• _Given entries_
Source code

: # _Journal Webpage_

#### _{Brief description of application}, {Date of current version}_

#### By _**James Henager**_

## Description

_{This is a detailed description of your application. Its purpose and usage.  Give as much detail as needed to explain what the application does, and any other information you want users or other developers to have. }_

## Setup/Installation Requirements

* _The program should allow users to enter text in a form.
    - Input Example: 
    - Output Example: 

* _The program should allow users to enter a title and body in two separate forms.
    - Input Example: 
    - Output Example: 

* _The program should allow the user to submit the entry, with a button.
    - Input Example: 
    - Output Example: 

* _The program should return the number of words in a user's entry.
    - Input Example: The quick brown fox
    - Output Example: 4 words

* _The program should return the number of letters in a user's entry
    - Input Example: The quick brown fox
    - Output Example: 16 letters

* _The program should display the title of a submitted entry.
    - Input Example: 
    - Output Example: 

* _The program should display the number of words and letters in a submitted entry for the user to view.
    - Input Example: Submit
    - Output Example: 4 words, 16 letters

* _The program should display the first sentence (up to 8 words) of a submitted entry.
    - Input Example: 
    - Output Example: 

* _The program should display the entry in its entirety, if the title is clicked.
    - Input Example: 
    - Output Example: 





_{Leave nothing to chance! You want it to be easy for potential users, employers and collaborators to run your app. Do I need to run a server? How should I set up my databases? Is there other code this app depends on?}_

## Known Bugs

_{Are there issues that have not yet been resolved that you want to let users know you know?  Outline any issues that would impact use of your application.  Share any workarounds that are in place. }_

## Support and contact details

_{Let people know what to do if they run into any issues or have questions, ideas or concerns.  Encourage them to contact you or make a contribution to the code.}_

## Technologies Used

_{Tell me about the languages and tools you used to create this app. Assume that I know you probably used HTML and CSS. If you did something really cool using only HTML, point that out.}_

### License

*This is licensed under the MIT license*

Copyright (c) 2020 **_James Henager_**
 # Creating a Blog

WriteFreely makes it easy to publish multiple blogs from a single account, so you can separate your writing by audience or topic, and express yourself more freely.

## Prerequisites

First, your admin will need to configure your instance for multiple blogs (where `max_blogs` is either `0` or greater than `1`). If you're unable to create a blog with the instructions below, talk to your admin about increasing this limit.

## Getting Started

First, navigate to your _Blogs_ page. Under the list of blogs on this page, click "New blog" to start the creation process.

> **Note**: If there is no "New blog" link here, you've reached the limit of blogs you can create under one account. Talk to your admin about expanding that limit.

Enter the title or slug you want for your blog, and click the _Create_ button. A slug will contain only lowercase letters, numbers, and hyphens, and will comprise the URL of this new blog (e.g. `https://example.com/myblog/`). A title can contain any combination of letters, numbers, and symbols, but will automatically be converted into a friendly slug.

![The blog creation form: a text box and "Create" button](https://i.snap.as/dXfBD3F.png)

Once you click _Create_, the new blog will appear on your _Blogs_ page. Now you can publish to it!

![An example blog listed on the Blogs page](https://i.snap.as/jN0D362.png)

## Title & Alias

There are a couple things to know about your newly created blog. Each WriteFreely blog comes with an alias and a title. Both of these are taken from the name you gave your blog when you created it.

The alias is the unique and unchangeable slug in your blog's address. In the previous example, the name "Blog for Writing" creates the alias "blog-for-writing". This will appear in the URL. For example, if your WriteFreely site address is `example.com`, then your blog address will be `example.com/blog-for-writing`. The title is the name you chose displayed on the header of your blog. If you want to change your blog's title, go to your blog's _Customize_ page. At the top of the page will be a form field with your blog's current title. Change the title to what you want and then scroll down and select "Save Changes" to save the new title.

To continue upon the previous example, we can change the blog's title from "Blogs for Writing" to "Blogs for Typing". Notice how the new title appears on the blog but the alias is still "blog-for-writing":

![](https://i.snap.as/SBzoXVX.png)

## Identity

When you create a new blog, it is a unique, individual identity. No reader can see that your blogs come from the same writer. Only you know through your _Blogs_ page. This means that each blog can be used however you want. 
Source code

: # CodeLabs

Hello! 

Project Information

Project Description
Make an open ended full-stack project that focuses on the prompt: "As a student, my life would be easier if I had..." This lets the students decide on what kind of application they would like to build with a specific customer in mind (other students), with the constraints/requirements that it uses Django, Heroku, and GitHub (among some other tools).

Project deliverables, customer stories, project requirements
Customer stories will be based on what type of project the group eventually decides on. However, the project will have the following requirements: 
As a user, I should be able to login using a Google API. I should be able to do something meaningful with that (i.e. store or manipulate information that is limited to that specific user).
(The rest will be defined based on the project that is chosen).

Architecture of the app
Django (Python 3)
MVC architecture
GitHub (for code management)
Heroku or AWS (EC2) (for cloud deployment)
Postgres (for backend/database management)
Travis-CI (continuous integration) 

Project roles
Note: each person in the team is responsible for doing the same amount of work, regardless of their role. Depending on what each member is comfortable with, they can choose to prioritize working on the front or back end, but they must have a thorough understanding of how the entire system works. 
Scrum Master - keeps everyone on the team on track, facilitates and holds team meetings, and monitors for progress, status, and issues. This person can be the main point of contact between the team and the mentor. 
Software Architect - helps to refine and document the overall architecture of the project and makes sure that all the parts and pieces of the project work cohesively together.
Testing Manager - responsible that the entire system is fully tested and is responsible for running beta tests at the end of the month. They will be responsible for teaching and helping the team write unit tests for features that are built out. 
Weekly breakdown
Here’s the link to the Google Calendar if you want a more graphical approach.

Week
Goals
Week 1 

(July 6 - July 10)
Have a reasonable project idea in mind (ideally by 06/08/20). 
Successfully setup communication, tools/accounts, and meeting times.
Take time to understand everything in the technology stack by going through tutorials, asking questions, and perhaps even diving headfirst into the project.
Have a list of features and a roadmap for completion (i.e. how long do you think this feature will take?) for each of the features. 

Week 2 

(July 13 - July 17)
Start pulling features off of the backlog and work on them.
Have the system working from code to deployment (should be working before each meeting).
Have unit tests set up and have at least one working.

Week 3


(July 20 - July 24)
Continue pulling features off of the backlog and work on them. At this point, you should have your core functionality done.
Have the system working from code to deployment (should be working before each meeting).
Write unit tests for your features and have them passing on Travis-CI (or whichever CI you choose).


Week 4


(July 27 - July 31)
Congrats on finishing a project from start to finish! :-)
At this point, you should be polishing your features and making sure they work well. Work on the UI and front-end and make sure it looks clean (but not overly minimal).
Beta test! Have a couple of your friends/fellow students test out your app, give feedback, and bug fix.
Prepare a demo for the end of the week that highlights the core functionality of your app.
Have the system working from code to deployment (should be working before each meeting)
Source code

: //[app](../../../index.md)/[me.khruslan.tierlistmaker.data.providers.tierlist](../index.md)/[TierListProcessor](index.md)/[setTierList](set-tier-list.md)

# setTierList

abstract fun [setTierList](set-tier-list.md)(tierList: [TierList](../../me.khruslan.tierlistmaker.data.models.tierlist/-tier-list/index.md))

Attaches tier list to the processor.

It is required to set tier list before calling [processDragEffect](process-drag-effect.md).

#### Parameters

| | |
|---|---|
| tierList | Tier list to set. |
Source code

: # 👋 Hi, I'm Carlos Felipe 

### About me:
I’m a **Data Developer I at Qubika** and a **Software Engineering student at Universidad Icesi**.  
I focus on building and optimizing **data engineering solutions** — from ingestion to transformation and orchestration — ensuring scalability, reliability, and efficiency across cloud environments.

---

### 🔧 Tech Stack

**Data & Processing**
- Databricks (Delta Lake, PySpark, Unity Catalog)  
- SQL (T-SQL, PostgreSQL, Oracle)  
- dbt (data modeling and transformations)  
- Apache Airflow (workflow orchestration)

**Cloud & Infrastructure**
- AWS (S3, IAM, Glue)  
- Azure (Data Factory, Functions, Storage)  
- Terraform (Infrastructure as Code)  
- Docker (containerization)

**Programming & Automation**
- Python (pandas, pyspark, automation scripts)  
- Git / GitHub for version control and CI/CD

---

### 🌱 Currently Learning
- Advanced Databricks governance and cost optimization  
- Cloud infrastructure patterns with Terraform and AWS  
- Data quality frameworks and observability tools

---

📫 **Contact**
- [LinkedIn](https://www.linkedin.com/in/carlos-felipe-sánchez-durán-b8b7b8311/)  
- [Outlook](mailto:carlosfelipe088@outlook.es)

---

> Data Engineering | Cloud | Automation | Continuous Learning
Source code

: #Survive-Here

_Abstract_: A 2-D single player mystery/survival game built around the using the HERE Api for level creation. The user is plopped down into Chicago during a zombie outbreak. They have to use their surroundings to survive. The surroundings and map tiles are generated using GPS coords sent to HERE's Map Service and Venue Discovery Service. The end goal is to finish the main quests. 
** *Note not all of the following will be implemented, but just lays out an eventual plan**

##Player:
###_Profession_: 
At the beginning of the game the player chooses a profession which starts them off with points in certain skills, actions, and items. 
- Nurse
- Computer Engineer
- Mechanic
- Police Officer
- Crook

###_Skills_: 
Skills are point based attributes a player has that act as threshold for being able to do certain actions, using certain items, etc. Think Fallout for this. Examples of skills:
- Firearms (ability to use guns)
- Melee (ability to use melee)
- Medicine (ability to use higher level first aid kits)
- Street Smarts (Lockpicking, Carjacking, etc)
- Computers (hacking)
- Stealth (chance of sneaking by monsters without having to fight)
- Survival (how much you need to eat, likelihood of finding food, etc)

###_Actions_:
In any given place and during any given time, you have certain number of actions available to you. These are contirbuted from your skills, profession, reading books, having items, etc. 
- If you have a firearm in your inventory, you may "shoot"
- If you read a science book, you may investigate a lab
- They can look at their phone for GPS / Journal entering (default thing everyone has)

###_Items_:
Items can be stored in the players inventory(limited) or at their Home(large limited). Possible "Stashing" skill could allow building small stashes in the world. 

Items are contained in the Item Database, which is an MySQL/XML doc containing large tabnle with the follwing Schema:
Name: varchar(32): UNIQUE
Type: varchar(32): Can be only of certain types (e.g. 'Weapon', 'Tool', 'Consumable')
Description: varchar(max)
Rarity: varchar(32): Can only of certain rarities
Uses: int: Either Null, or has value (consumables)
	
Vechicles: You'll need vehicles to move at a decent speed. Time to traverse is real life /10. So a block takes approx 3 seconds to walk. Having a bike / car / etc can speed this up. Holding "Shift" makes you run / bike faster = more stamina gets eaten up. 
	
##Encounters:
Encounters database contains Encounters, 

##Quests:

• _Task goal_
In how many lines of the preceding material does the word "tests" occur? Answer with the number only.

• _Answer box_
3